Então, vamos entrar no templo.Até chegar ao portão interno, seguimos por um caminho ladeado de cercas vivas de camélias.Chegando ao jardim, vemos os 3 pavilhões principais dos quais chamamos atenção para o ‘’Togu-do’’ e o ‘’Ginkaku’’.

O pavilhão Togu-do era usado como sala de cerimônia do chá. Seu proprietário, Yoshimasa aí se reunia com seus amigos íntimos para tomar chá. A água usada para o chá era retirada do poço deste templo, que ainda hoje podemos ver no jardim. A qualidade da água não mudou desde aquela época e ainda é usada para preparar o chá.
Depois de percorrer o jardim, chegamos à beira do lago em frente ao Pavilhão Prateado ―Ginkaku. Contornando o lago e passando para o lado do Pavilhão, temos uma vista panorâmica de todo o jardim.
A beleza da paisagem do jardim está expressa num famoso poema ‘’Tanka’’ composto por Yoshimasa.
‘’ Minha casa ao pé do monte de Tsukimachi Esperando a noite de luar.’’

À noite, o templo e o lago iluminados pela lua inspiraram Yoshimasa. Mesmo hoje, contemplando o jardim, sentimos a atmosfera de serenidade daquela época.

Saindo do templo, podemos passear pelo caminho com muitos lojas de presentes, doces e salgadinhos tradicionais de Kyoto.
Os vendedores nos oferecem provas de todos eles e, assim, podemos conhecer o gosto de Kyoto.Vamos apresentar alguns doces e salgadinhos que aí encontramos.

 

  • Yatsuhashi—pastelzinho doce feito de arroz e recheado de massa de feijão doce com
    vários sabores
  • Matcha Soft—Um sorvete de chá verde típico de Kyoto
  • Nure Okaki— Um salgadinho de arroz torrado, molhado em molho de soja

Nos arredores do Ginkakuji, encontramos ainda algun rapazes condutores de ’’rikisha’’. (carrinhos de duas rodas puxados por uma pessoa).

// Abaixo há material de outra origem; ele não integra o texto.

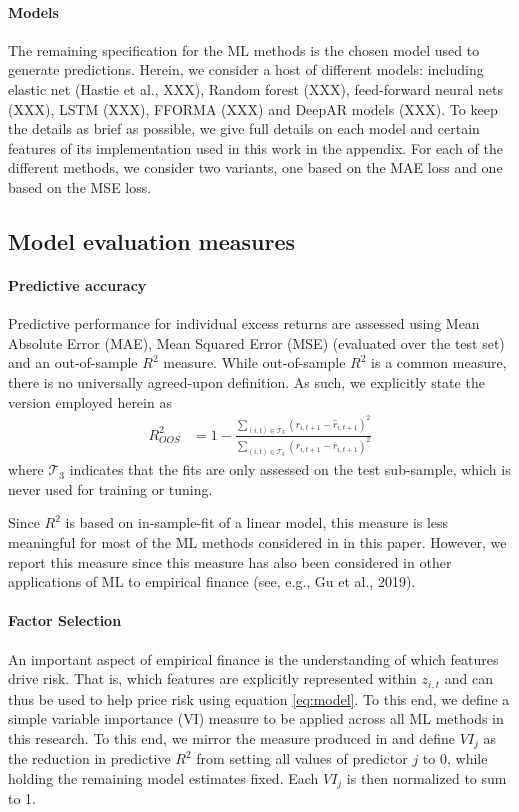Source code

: \documentclass{article}
\begin{document}
\paragraph{Models} The remaining specification for the ML methods is the chosen model used to generate predictions. Herein, we consider a host of different models: including elastic net (Hastie et al., XXX), Random forest (XXX), feed-forward neural nets (XXX), LSTM (XXX), FFORMA (XXX) and DeepAR models (XXX). To keep the details as brief as possible, we give full details on each model and certain features of its implementation used in this work in the appendix. For each of the different methods, we consider two variants, one based on the MAE loss and one based on the MSE loss. 

\subsection{Model evaluation measures}
\paragraph{Predictive accuracy}

Predictive performance for individual excess returns are assessed using Mean Absolute Error (MAE), Mean Squared Error (MSE) (evaluated over the test set) and an out-of-sample $R^2$ measure. While  out-of-sample $R^2$ is a common measure, there is no universally agreed-upon definition. As such, we explicitly state the version employed herein as
\begin{align}
R^2_{OOS} &= 1 - \frac{\sum_{(i, t)\in\mathcal{T}_3}(r_{i, t+1} - \widehat{r}_{i, t+1})^2}
{\sum_{(i, t)\in\mathcal{T}_3} \left( r_{i, t+1} - \bar{r}_{i, t+1} \right) ^2}
\end{align}
where $\mathcal{T}_3$ indicates that the fits are only assessed on the test sub-sample, which is never used for training or tuning.

Since $R^2$ is based on in-sample-fit of a linear model, this measure is less meaningful for most of the ML methods considered in in this paper. However, we report this measure since this measure has also been considered in other applications of ML to empirical finance (see, e.g., Gu et al., 2019). 

\paragraph{Factor Selection}
An important aspect of empirical finance is the understanding of which features drive risk. That is, which features are explicitly represented within $z_{i,t}$ and can thus be used to help price risk using equation \ref{eq:model}. To this end, we define a simple variable importance (VI) measure to be applied across all ML methods in this research. To this end, we mirror the measure produced in \cite{gu_empirical_2018} and define $VI_j$ as the reduction in predictive $R^2$ from setting all values of predictor $j$ to 0, while holding the remaining model estimates fixed. Each $VI_j$ is then normalized to sum to 1. 
\end{document}
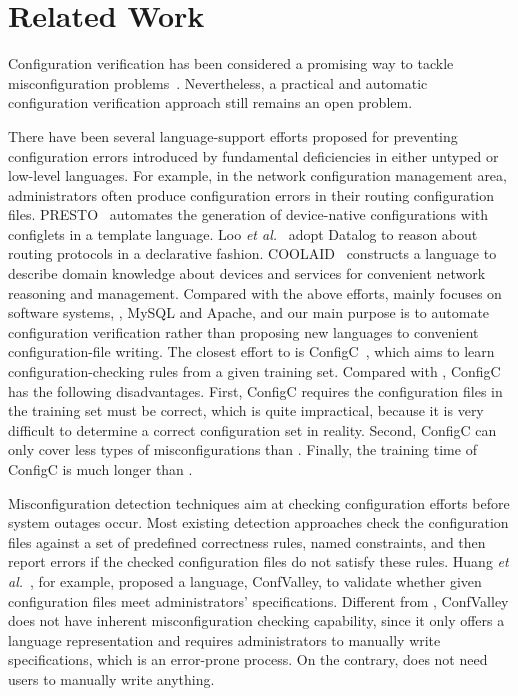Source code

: 
\section{Related Work}

Configuration verification has been considered a promising way  
to tackle misconfiguration problems~\cite{xu15systems}.
Nevertheless, a practical and automatic configuration
verification approach still remains an open problem.

There have been several language-support efforts proposed for preventing
configuration errors introduced by fundamental deficiencies in
either untyped or low-level languages. For example, in the network
configuration management area, administrators often
produce configuration errors in their routing configuration files.
PRESTO~\cite{enck07configuration} 
automates the generation of device-native configurations
with configlets in a template language. 
Loo {\em et al.}~\cite{loo05declarative} adopt Datalog to reason about 
routing protocols in a declarative fashion. 
COOLAID~\cite{chen10declarative} constructs
a language to describe domain knowledge about devices and
services for convenient network reasoning and management.
Compared with the above efforts, \app mainly focuses on software systems, 
\eg, MySQL and Apache, and our main purpose is to automate configuration
verification rather than proposing new languages 
to convenient configuration-file writing. 
The closest effort to \app is ConfigC~\cite{santolucitoCAV},
which aims to learn configuration-checking rules from a given training
set. Compared with \app, ConfigC has the following disadvantages.
First, ConfigC requires the configuration files in the training set must 
be correct, which is quite impractical, because it is very difficult to
determine a correct configuration set in reality.
Second, ConfigC can only cover less types of misconfigurations than \app. 
Finally, the training time of ConfigC is much longer than \app.

Misconfiguration detection techniques aim at checking configuration
efforts before system outages occur.
Most existing detection approaches check 
the configuration files against a set of predefined correctness 
rules, named constraints, and then report errors if 
the checked configuration files do not satisfy these rules.
Huang {\em et al.}~\cite{huang15confvalley},
for example, proposed a 
language, ConfValley, to validate 
whether given configuration files meet administrators' specifications. 
Different from \app, ConfValley does not
have inherent misconfiguration checking capability, since it only offers
a language representation and requires administrators to
manually write specifications, which is an error-prone
process. On the contrary, \app does not need users to manually
write anything.

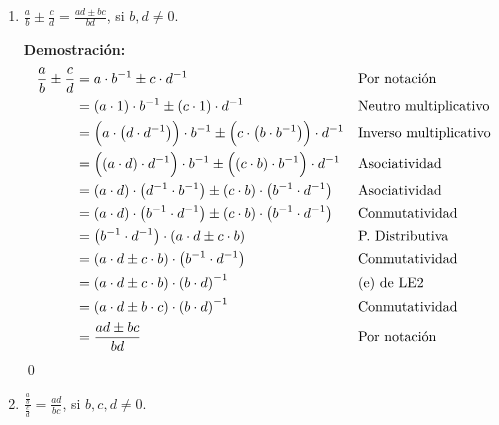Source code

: \documentclass[11pt]{article}
\begin{document}
\begin{enumerate}[label=\alph*)]
    \item $\frac{a}{b} \pm \frac{c}{d} = \frac{ad \pm bc}{bd} $, si $b, d \neq 0$.
    
    \textbf{Demostración:}\begin{align*}
    \frac{a}{b} \pm \frac{c}{d}  &=	a \cdot b^{-1} \pm c \cdot d^{-1} && \text{Por notación}\\
    &=	\left( a \cdot 1 \right)   \cdot b^{-1} \pm \left( c \cdot 1 \right) \cdot d^{-1} && \text{Neutro multiplicativo}\\
    &=	\Bigl( a \cdot  \left( d \cdot d^{-1} \right) \Bigr) \cdot b^{-1} \pm \Bigl( c \cdot  \left( b \cdot b^{-1}  \right)  \Bigr)  \cdot d^{-1} && \text{Inverso multiplicativo}\\
    &=	\Bigl(  \left( a \cdot d \right) \cdot d^{-1} \Bigr) \cdot b^{-1} \pm \Bigl(  \left( c \cdot b \right) \cdot b^{-1} \Bigr) \cdot d^{-1} && \text{Asociatividad}\\
    &=	\left( a \cdot d \right)  \cdot  \left( d^{-1} \cdot b^{-1}  \right) \pm \left( c \cdot b \right)  \cdot  \left( b^{-1} \cdot d^{-1}  \right) && \text{Asociatividad}\\
    &=	\left( a \cdot d \right)  \cdot  \left( b^{-1} \cdot d^{-1}  \right) \pm \left( c \cdot b \right)  \cdot  \left( b^{-1} \cdot d^{-1}  \right) && \text{Conmutatividad}\\
    &=	\left( b^{-1} \cdot d^{-1}  \right) \cdot \left( a \cdot d \pm c \cdot b \right) && \text{P. Distributiva}\\
    &=	\left( a \cdot d \pm c \cdot b \right) \cdot  \left( b^{-1} \cdot d^{-1} \right) && \text{Conmutatividad}\\
    &=	\left( a \cdot d \pm c \cdot b \right) \cdot  \left( b \cdot d \right)^{-1} && \text{(e) de LE2}\\
    &=	\left( a \cdot d \pm b \cdot c \right) \cdot \left( b \cdot d \right)^{-1} && \text{Conmutatividad}\\
    &=	\frac{ad \pm bc}{bd} && \text{Por notación}
    \end{align*}\qed

    \item $\frac{\frac{a}{b}}{\frac{c}{d}} = \frac{ad}{bc}$, si $b, c, d \neq 0$.
    

\end{enumerate}
\end{document}
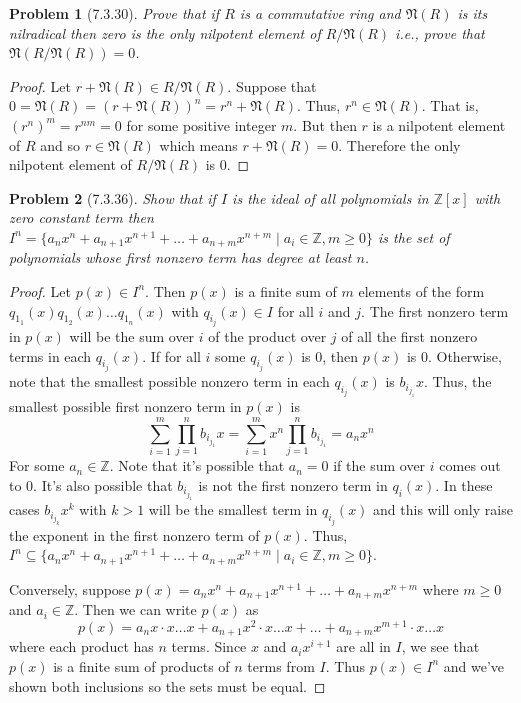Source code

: \documentclass{article}
\newtheorem{problem}{Problem}
\begin{document}
\begin{problem}[7.3.30]
Prove that if $R$ is a commutative ring and $\mathfrak{N}(R)$ is its nilradical then zero is the only nilpotent element of $R/\mathfrak{N}(R)$ i.e., prove that $\mathfrak{N}(R/\mathfrak{N}(R)) = 0$.
\end{problem}
\begin{proof}
Let $r + \mathfrak{N}(R) \in R/\mathfrak{N}(R)$. Suppose that $0 = \mathfrak{N}(R) = (r + \mathfrak{N}(R))^n = r^n + \mathfrak{N}(R)$. Thus, $r^n \in \mathfrak{N}(R)$. That is, $(r^n)^m = r^{nm} = 0$ for some positive integer $m$. But then $r$ is a nilpotent element of $R$ and so $r \in \mathfrak{N}(R)$ which means $r + \mathfrak{N}(R) = 0$. Therefore the only nilpotent element of $R/\mathfrak{N}(R)$ is $0$.
\end{proof}

\begin{problem}[7.3.36]
Show that if $I$ is the ideal of all polynomials in $\mathbb{Z}[x]$ with zero constant term then $I^n = \{a_nx^n + a_{n+1}x^{n+1} + \dots + a_{n+m}x^{n+m} \mid a_i \in \mathbb{Z}, m \geq 0\}$ is the set of polynomials whose first nonzero term has degree at least $n$.
\end{problem}
\begin{proof}
Let $p(x) \in I^n$. Then $p(x)$ is a finite sum of $m$ elements of the form $q_{1_1}(x)q_{1_2}(x) \dots q_{1_n}(x)$ with $q_{i_j}(x) \in I$ for all $i$ and $j$. The first nonzero term in $p(x)$ will be the sum over $i$ of the product over $j$ of all the first nonzero terms in each $q_{i_j}(x)$. If for all $i$ some $q_{i_j}(x)$ is $0$, then $p(x)$ is $0$. Otherwise, note that the smallest possible nonzero term in each $q_{i_j}(x)$ is $b_{i_{j_1}}x$. Thus, the smallest possible first nonzero term in $p(x)$ is
\[
\sum_{i=1}^m \prod_{j=1}^n b_{i_{j_1}}x = \sum_{i=1}^m x^n \prod_{j=1}^n b_{i_{j_1}} = a_nx^n
\]
For some $a_n \in \mathbb{Z}$. Note that it's possible that $a_n = 0$ if the sum over $i$ comes out to $0$. It's also possible that $b_{i_{j_1}}$ is not the first nonzero term in $q_i(x)$. In these cases $b_{i_{j_k}}x^k$ with $k > 1$ will be the smallest term in $q_{i_j}(x)$ and this will only raise the exponent in the first nonzero term of $p(x)$. Thus, $I^n \subseteq \{a_nx^n + a_{n+1}x^{n+1} + \dots + a_{n+m}x^{n+m} \mid a_i \in \mathbb{Z}, m \geq 0\}$.

Conversely, suppose $p(x) = a_nx^n + a_{n+1}x^{n+1} + \dots + a_{n+m}x^{n+m}$ where $m \geq 0$ and $a_i \in \mathbb{Z}$. Then we can write $p(x)$ as
\[
p(x) = a_nx \cdot x \dots x + a_{n+1}x^2 \cdot x \dots x + \dots + a_{n+m}x^{m+1} \cdot x \dots x
\]
where each product has $n$ terms. Since $x$ and $a_ix^{i+1}$ are all in $I$, we see that $p(x)$ is a finite sum of products of $n$ terms from $I$. Thus $p(x) \in I^n$ and we've shown both inclusions so the sets must be equal.
\end{proof}
\end{document}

Se pegar um rikisha, poderá fazer um passeio guiado pelos arredores. É um pouco caro, mas bem interessante.

 

 

 

 

À saída do templo, se dobrarmos à esquerda, podemos caminhar pelo ‘’tetsugaku no michi’’(o caminho da filosofia).
Aqui muitos filósofos famosos caminhavam enquanto meditavam. A paisagem que vemos ao longo do caminho muda a cada estação do ano.

★Acesso para o Ginkakuji :

Pegue o ônibus número 5 ou 17 no terminal de ônibus da Estação JR de Kyoto. Desça na parada ‘’Ginkaku-ji-Michi’’ e ande mais ou menos 15 minutos até o templo.